A paper manual offering troubleshooting steps for each error would be really helpful. Just 'Error 11. Consult your manual.' and the manual actually telling you what the problem could be is also miles better than what we usually get.
> The user could have been running 5 different programs, any one of which caused this error, and MacOS can't point the finger at anyone.
It's still an example why it's worth giving your users a fighting chance. MacOS may not know enough to point the finger at anyone, but the user knows what they were doing at that moment, and even if they were not paying attention, they might start now. They'll realize if something is off. Or, after 10th time they get this error, they'll connect the dots and realize it's always happening when application X is running and they try to launch Y.
Or maybe sometimes they won't. Maybe they'll form a story and maybe it'll be all bullshit, or maybe good enough. Either way, the important part is, the user retains agency in the process. Giving people information is how they can become self-sufficient users and trust technology more.
This was 30 years ago, it was Mac OS classic with co-operative multitasking and zero inter-process memory protection, when the error comes up the only option was "restart" (the computer, not the task).
Don't blame this one on programming techies. This one is ALL the fault of shitty UI designers abusing modal dialog boxes.
A modal dialog is supposed to be for something damn near irreversible--like about to blow away your application because of error. You are supposed to STOP and go get the guru or you are about to lose, badly.
Unfortunately, UI designers throw them up for everything and people get used to simply clicking "OK" to make them go away so that they can get back to doing their task. So, when the user gets an actual error, they've already blown away the dialog box with information.

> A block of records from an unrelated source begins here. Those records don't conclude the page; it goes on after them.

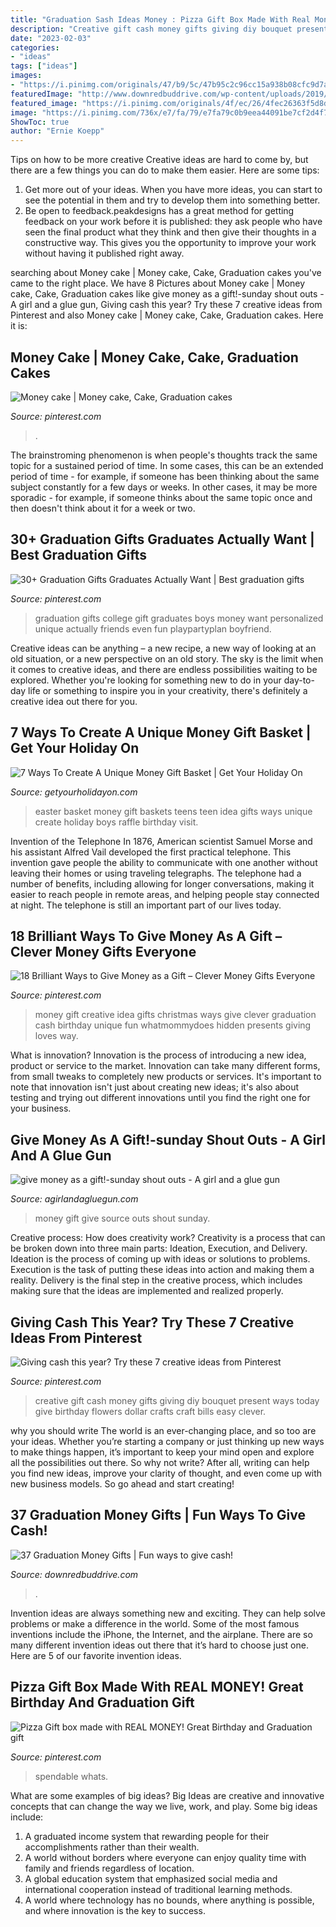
 ```yaml
---
title: "Graduation Sash Ideas Money : Pizza Gift Box Made With Real Money! Great Birthday And Graduation Gift"
description: "Creative gift cash money gifts giving diy bouquet present ways today give birthday flowers dollar crafts craft bills easy clever"
date: "2023-02-03"
categories:
- "ideas"
tags: ["ideas"]
images:
- "https://i.pinimg.com/originals/47/b9/5c/47b95c2c96cc15a938b08cfc9d7a6d04.jpg"
featuredImage: "http://www.downredbuddrive.com/wp-content/uploads/2019/04/graduation-cards-735x663.jpg"
featured_image: "https://i.pinimg.com/originals/4f/ec/26/4fec26363f5d8d3abc7ae80535da8d66.jpg"
image: "https://i.pinimg.com/736x/e7/fa/79/e7fa79c0b9eea44091be7cf2d4f749f4.jpg"
ShowToc: true
author: "Ernie Koepp"
---
```



Tips on how to be more creative
Creative ideas are hard to come by, but there are a few things you can do to make them easier. Here are some tips: 
1. Get more out of your ideas. When you have more ideas, you can start to see the potential in them and try to develop them into something better. 
2. Be open to feedback.peakdesigns has a great method for getting feedback on your work before it is published: they ask people who have seen the final product what they think and then give their thoughts in a constructive way. This gives you the opportunity to improve your work without having it published right away.

	

		
searching about Money cake | Money cake, Cake, Graduation cakes you've came to the right place. We have 8 Pictures about Money cake | Money cake, Cake, Graduation cakes like give money as a gift!-sunday shout outs - A girl and a glue gun, Giving cash this year? Try these 7 creative ideas from Pinterest and also Money cake | Money cake, Cake, Graduation cakes. Here it is:
		
    
## Money Cake | Money Cake, Cake, Graduation Cakes

<img loading=lazy src="https://i.pinimg.com/736x/e7/fa/79/e7fa79c0b9eea44091be7cf2d4f749f4.jpg" onerror="this.onerror=null;this.src='https://tse2.mm.bing.net/th?id=OIP.i0HAkLtS2FecU0B-Oa4RUAHaJ3&amp;pid=15.1';" alt="Money cake | Money cake, Cake, Graduation cakes">

_Source: pinterest.com_

>. 

	

The brainstroming phenomenon is when people's thoughts track the same topic for a sustained period of time. In some cases, this can be an extended period of time - for example, if someone has been thinking about the same subject constantly for a few days or weeks. In other cases, it may be more sporadic - for example, if someone thinks about the same topic once and then doesn't think about it for a week or two.

    
## 30+ Graduation Gifts Graduates Actually Want | Best Graduation Gifts

<img loading=lazy src="https://i.pinimg.com/736x/86/91/fe/8691fef02b1a782889a79b6c0e59ed97.jpg" onerror="this.onerror=null;this.src='https://tse1.mm.bing.net/th?id=OIP.vh69CLh6ASLg-BYrEz8qWAHaQZ&amp;pid=15.1';" alt="30+ Graduation Gifts Graduates Actually Want | Best graduation gifts">

_Source: pinterest.com_

>graduation gifts college gift graduates boys money want personalized unique actually friends even fun playpartyplan boyfriend. 

	

Creative ideas can be anything – a new recipe, a new way of looking at an old situation, or a new perspective on an old story. The sky is the limit when it comes to creative ideas, and there are endless possibilities waiting to be explored. Whether you're looking for something new to do in your day-to-day life or something to inspire you in your creativity, there's definitely a creative idea out there for you.

    
## 7 Ways To Create A Unique Money Gift Basket | Get Your Holiday On

<img loading=lazy src="https://i2.wp.com/www.GETYOURHOLIDAYON.com/wp-content/uploads/2017/04/Easter-Basket-Money-333x500.jpg?resize=500%2C750" onerror="this.onerror=null;this.src='https://tse4.mm.bing.net/th?id=OIP.meXRDeqB1XUhs04BOJTjRgHaLH&amp;pid=15.1';" alt="7 Ways To Create A Unique Money Gift Basket | Get Your Holiday On">

_Source: getyourholidayon.com_

>easter basket money gift baskets teens teen idea gifts ways unique create holiday boys raffle birthday visit. 

	

Invention of the Telephone
In 1876, American scientist Samuel Morse and his assistant Alfred Vail developed the first practical telephone. This invention gave people the ability to communicate with one another without leaving their homes or using traveling telegraphs. The telephone had a number of benefits, including allowing for longer conversations, making it easier to reach people in remote areas, and helping people stay connected at night. The telephone is still an important part of our lives today.

    
## 18 Brilliant Ways To Give Money As A Gift – Clever Money Gifts Everyone

<img loading=lazy src="https://i.pinimg.com/originals/4f/ec/26/4fec26363f5d8d3abc7ae80535da8d66.jpg" onerror="this.onerror=null;this.src='https://tse1.mm.bing.net/th?id=OIP.Oxft9IATieOlhB5sYZsj0AHaMa&amp;pid=15.1';" alt="18 Brilliant Ways to Give Money as a Gift – Clever Money Gifts Everyone">

_Source: pinterest.com_

>money gift creative idea gifts christmas ways give clever graduation cash birthday unique fun whatmommydoes hidden presents giving loves way. 

	

What is innovation?
Innovation is the process of introducing a new idea, product or service to the market. Innovation can take many different forms, from small tweaks to completely new products or services. It's important to note that innovation isn't just about creating new ideas; it's also about testing and trying out different innovations until you find the right one for your business.

    
## Give Money As A Gift!-sunday Shout Outs - A Girl And A Glue Gun

<img loading=lazy src="https://www.agirlandagluegun.com/wp-content/uploads/2014/03/6c3400e3475bcd72d191b3f98b88ecbe.jpg" onerror="this.onerror=null;this.src='https://tse1.mm.bing.net/th?id=OIP.gJzpi_ubbteFxt4i50gc2QHaJp&amp;pid=15.1';" alt="give money as a gift!-sunday shout outs - A girl and a glue gun">

_Source: agirlandagluegun.com_

>money gift give source outs shout sunday. 

	

Creative process: How does creativity work?
Creativity is a process that can be broken down into three main parts: Ideation, Execution, and Delivery. Ideation is the process of coming up with ideas or solutions to problems. Execution is the task of putting these ideas into action and making them a reality. Delivery is the final step in the creative process, which includes making sure that the ideas are implemented and realized properly.

    
## Giving Cash This Year? Try These 7 Creative Ideas From Pinterest

<img loading=lazy src="https://i.pinimg.com/originals/47/b9/5c/47b95c2c96cc15a938b08cfc9d7a6d04.jpg" onerror="this.onerror=null;this.src='https://tse1.mm.bing.net/th?id=OIP.05cvGsT2aE4_6LcJGSqBMwHaJ7&amp;pid=15.1';" alt="Giving cash this year? Try these 7 creative ideas from Pinterest">

_Source: pinterest.com_

>creative gift cash money gifts giving diy bouquet present ways today give birthday flowers dollar crafts craft bills easy clever. 

	

why you should write
The world is an ever-changing place, and so too are your ideas. Whether you’re starting a company or just thinking up new ways to make things happen, it’s important to keep your mind open and explore all the possibilities out there. So why not write? After all, writing can help you find new ideas, improve your clarity of thought, and even come up with new business models. So go ahead and start creating!

    
## 37 Graduation Money Gifts | Fun Ways To Give Cash!

<img loading=lazy src="http://www.downredbuddrive.com/wp-content/uploads/2019/04/graduation-cards-735x663.jpg" onerror="this.onerror=null;this.src='https://tse4.mm.bing.net/th?id=OIP.oNOAojOL2sRwNNMOkduNVwHaGr&amp;pid=15.1';" alt="37 Graduation Money Gifts | Fun ways to give cash!">

_Source: downredbuddrive.com_

>. 

	

Invention ideas are always something new and exciting. They can help solve problems or make a difference in the world. Some of the most famous inventions include the iPhone, the Internet, and the airplane. There are so many different invention ideas out there that it’s hard to choose just one. Here are 5 of our favorite invention ideas.

    
## Pizza Gift Box Made With REAL MONEY! Great Birthday And Graduation Gift

<img loading=lazy src="https://i.pinimg.com/736x/11/b2/65/11b2658f9bf22e6a4210598b776a22f2.jpg" onerror="this.onerror=null;this.src='https://tse2.mm.bing.net/th?id=OIP.Yv91Jbc7I0AZ1xmGiT6tAQHaJ3&amp;pid=15.1';" alt="Pizza Gift box made with REAL MONEY! Great Birthday and Graduation gift">

_Source: pinterest.com_

>spendable whats. 

	

What are some examples of big ideas?
Big Ideas are creative and innovative concepts that can change the way we live, work, and play. Some big ideas include: 
1. A graduated income system that rewarding people for their accomplishments rather than their wealth.
2. A world without borders where everyone can enjoy quality time with family and friends regardless of location.
3. A global education system that emphasized social media and international cooperation instead of traditional learning methods.
4. A world where technology has no bounds, where anything is possible, and where innovation is the key to success.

Your 'Saving this image as a JPG will not preserve the transparency used in the image. Save anyway?' line is a horrifically excellent example. That is a standard "Save As..." response, and it should NEVER have been. That should have always been under "Export..." as saving should never throw away information and it would be perfectly fine to regenerate a JPG as long as you have the full information still available in the original file.
This is the stuff that infuriates me about the UI designers. Your job is about interactions, first, and pixels, second.
This is because error messages have historically been bad, unintelligible, un-actionable, and hard to separate from soft errors that don't actually matter.
And they've only got worse: "Something went wrong". Well no shit Sherlock, I can tell something went wrong because the thing I tried to do didn't work. Possibly the single most useless error message every created, and it's everywhere. Most of the worst-case error messages in the quoted response are still better than this one.
If you ever run into a developer who thinks "something went wrong" is an appropriate error message, have them killed. Then kill their entire family and pets, burn their house down, and plough salt into the ground where it stood. Finally, put up a sign that says "The person who used to live here thought 'something went wrong' is an appropriate error message to display when something goes wrong. Take note of their current situation when you next add an error message to your software".